How to find the most similar string from left to right?

I have a dict like this:

{
folder1/tag1: True
folder1/tag2: False
folder2/*: True  # This means that for every item in folder2 the value is True
}

However, I search by the complete path. Something like this:

folder1/tag1
folder1/tag2
folder2/tag1
folder2/tag2

I want to search by folder2/tag1 and get folder2/* configuration.

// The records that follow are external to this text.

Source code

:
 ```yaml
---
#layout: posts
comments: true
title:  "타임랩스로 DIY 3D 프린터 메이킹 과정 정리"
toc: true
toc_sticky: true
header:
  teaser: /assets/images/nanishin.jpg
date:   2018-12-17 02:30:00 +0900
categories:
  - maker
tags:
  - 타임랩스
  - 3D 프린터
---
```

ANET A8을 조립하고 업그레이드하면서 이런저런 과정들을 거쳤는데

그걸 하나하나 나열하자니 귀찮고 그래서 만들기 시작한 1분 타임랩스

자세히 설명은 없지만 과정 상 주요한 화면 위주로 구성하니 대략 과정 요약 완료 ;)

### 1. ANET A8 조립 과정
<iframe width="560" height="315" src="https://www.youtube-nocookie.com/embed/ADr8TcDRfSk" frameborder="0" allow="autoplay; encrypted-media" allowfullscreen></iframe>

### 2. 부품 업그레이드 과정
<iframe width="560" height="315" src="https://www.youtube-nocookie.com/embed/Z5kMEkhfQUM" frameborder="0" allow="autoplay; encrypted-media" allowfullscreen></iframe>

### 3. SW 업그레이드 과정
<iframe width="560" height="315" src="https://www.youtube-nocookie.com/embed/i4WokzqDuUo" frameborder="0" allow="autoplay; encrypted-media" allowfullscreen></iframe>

Any idea on how to do that in some efficient way?

Thx in advance!

Note: We are using this to load/unload a provider. One of our projects currently has ~30k tags so I don't want to have a loop for each entry... 30k tags with a loop of 6 levels is a bit too much!

Maybe something like...

CONFIG = {
	'folder1/tag1': True,
	'folder1/tag2': False,
	'folder2/*': True 
}

def getConfig(path):
	if CONFIG.has_key(path):
		return CONFIG[path]
	try:
		wildcardPath = path.split('/')[0] + '/*'
		if CONFIG.has_key(wildcardPath):
			return CONFIG[wildcardPath]
	except:
		pass
	return None

That works for 1 level.
My current solution is something similar but with a loop.

I'm trying to avoid that.

Not sure it's possible without some kind of loop, but you could convert the wildcard paths to a Regular Expression and test against that:

import re 

CONFIG = {
	'folder1/tag1': True,
	'folder1/tag2': False,
	'folder2/*': True 
}

def getConfig(path):
	if CONFIG.has_key(path):
		return CONFIG[path]
	for c in CONFIG.keys():
		if '*' in c:
			if re.match(c.replace('*', '.*'), path):
				return CONFIG[c]
	return None

This is a good candidate for LLM code generation, though it's not a one-shot success (at least Gemini really likes Python 3 syntax). This might look intimidating, but the basic insight is to swap your linear dictionary for a tree-like structure - basically turn:

customer_config = {
    'folder1/tag1': True,
    'folder1/tag2': False,
    'folder2/*': True,
    'folder3/folder4/*': False,
    'folder3/folder4/tag1': True,
    '*': False  # Global wildcard
}

Into

--- Generated Config Tree ---
{
  "*": false,
  "folder1": {
    "tag1": true,
    "tag2": false
  },
  "folder2": {"*": true},
  "folder3": {"folder4": {
    "*": false,
    "tag1": true
  }}
}

And then you can split each input path along the separator and make a series of lookups.

LLM output
def build_config_tree(config_dict):
    """
    Parses a dictionary of path patterns into a nested dictionary tree for
    efficient lookup.

    Args:
        config_dict (dict): A dictionary where keys are path strings
                            (e.g., 'folder/tag' or 'folder/*') and values
                            are booleans.

    Returns:
        dict: The root of the generated configuration tree.
    """
    root = {}
    if not config_dict:
        return root

    for path, value in config_dict.items():
        parts = path.split('/')
        current_node = root
        # Iterate through path parts to build the nested dictionary structure
        for i, part in enumerate(parts):
            # If it's the last part, assign the boolean value directly
            if i == len(parts) - 1:
                current_node[part] = value
            else:
                # For intermediate parts, ensure a dictionary exists and move down
                current_node = current_node.setdefault(part, {})
    return root

def find_config_value(root, search_path):
    """
    Finds a configuration value for a given path by traversing the dictionary tree.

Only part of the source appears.